-------- Available records --------

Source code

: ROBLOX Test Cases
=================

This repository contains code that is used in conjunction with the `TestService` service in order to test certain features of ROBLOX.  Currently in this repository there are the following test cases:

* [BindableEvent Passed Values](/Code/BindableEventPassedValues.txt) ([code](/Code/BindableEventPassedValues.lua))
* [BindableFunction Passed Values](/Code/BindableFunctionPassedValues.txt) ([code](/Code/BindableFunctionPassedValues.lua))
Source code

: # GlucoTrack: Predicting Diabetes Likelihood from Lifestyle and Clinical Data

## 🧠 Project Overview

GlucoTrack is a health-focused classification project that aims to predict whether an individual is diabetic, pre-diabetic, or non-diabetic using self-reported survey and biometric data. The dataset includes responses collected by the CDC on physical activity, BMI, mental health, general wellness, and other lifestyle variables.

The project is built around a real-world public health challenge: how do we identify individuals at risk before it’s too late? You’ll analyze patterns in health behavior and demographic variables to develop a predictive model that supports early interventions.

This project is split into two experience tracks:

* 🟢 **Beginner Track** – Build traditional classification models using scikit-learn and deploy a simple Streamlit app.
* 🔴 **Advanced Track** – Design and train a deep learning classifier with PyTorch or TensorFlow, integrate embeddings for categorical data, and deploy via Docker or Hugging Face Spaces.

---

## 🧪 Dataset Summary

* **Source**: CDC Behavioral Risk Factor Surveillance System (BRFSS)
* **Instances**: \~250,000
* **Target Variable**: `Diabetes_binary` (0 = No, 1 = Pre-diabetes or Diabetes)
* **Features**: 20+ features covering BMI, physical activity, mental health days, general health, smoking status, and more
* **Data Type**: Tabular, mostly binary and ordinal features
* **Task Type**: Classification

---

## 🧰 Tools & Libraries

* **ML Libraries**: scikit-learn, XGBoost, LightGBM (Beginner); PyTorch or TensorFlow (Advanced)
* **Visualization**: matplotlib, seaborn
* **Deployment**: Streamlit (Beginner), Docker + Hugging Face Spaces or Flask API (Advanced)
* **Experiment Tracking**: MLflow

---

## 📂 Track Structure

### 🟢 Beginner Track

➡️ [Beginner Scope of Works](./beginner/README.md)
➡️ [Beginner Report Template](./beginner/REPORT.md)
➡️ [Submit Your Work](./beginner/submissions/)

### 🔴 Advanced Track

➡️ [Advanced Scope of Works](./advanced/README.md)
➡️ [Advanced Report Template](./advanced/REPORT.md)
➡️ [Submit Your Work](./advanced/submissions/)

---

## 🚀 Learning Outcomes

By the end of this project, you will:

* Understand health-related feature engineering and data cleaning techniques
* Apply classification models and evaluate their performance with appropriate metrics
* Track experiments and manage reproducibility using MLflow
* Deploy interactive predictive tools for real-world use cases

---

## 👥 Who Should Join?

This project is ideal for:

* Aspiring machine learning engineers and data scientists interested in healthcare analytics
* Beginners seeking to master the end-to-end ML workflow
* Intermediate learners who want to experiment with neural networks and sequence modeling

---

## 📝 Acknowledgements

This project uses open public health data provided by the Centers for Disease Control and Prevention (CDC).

--------

Task statement ▸ Restating the data word for word is the whole task.

Written answer ▸
Source code

: ROBLOX Test Cases
=================

This repository contains code that is used in conjunction with the `TestService` service in order to test certain features of ROBLOX.  Currently in this repository there are the following test cases:

* [BindableEvent Passed Values](/Code/BindableEventPassedValues.txt) ([code](/Code/BindableEventPassedValues.lua))
* [BindableFunction Passed Values](/Code/BindableFunctionPassedValues.txt) ([code](/Code/BindableFunctionPassedValues.lua))
Source code

: # GlucoTrack: Predicting Diabetes Likelihood from Lifestyle and Clinical Data

## 🧠 Project Overview

GlucoTrack is a health-focused classification project that aims to predict whether an individual is diabetic, pre-diabetic, or non-diabetic using self-reported survey and biometric data. The dataset includes responses collected by the CDC on physical activity, BMI, mental health, general wellness, and other lifestyle variables.

The project is built around a real-world public health challenge: how do we identify individuals at risk before it’s too late? You’ll analyze patterns in health behavior and demographic variables to develop a predictive model that supports early interventions.

This project is split into two experience tracks:

* 🟢 **Beginner Track** – Build traditional classification models using scikit-learn and deploy a simple Streamlit app.
* 🔴 **Advanced Track** – Design and train a deep learning classifier with PyTorch or TensorFlow, integrate embeddings for categorical data, and deploy via Docker or Hugging Face Spaces.

---

## 🧪 Dataset Summary

* **Source**: CDC Behavioral Risk Factor Surveillance System (BRFSS)
* **Instances**: \~250,000
* **Target Variable**: `Diabetes_binary` (0 = No, 1 = Pre-diabetes or Diabetes)
* **Features**: 20+ features covering BMI, physical activity, mental health days, general health, smoking status, and more
* **Data Type**: Tabular, mostly binary and ordinal features
* **Task Type**: Classification

---

## 🧰 Tools & Libraries

* **ML Libraries**: scikit-learn, XGBoost, LightGBM (Beginner); PyTorch or TensorFlow (Advanced)
* **Visualization**: matplotlib, seaborn
* **Deployment**: Streamlit (Beginner), Docker + Hugging Face Spaces or Flask API (Advanced)
* **Experiment Tracking**: MLflow

---

## 📂 Track Structure

### 🟢 Beginner Track

➡️ [Beginner Scope of Works](./beginner/README.md)
➡️ [Beginner Report Template](./beginner/REPORT.md)
➡️ [Submit Your Work](./beginner/submissions/)

### 🔴 Advanced Track

➡️ [Advanced Scope of Works](./advanced/README.md)
➡️ [Advanced Report Template](./advanced/REPORT.md)
➡️ [Submit Your Work](./advanced/submissions/)

---

## 🚀 Learning Outcomes

By the end of this project, you will:

* Understand health-related feature engineering and data cleaning techniques
* Apply classification models and evaluate their performance with appropriate metrics
* Track experiments and manage reproducibility using MLflow
* Deploy interactive predictive tools for real-world use cases

---

## 👥 Who Should Join?

This project is ideal for:

* Aspiring machine learning engineers and data scientists interested in healthcare analytics
* Beginners seeking to master the end-to-end ML workflow
* Intermediate learners who want to experiment with neural networks and sequence modeling

---

## 📝 Acknowledgements

This project uses open public health data provided by the Centers for Disease Control and Prevention (CDC).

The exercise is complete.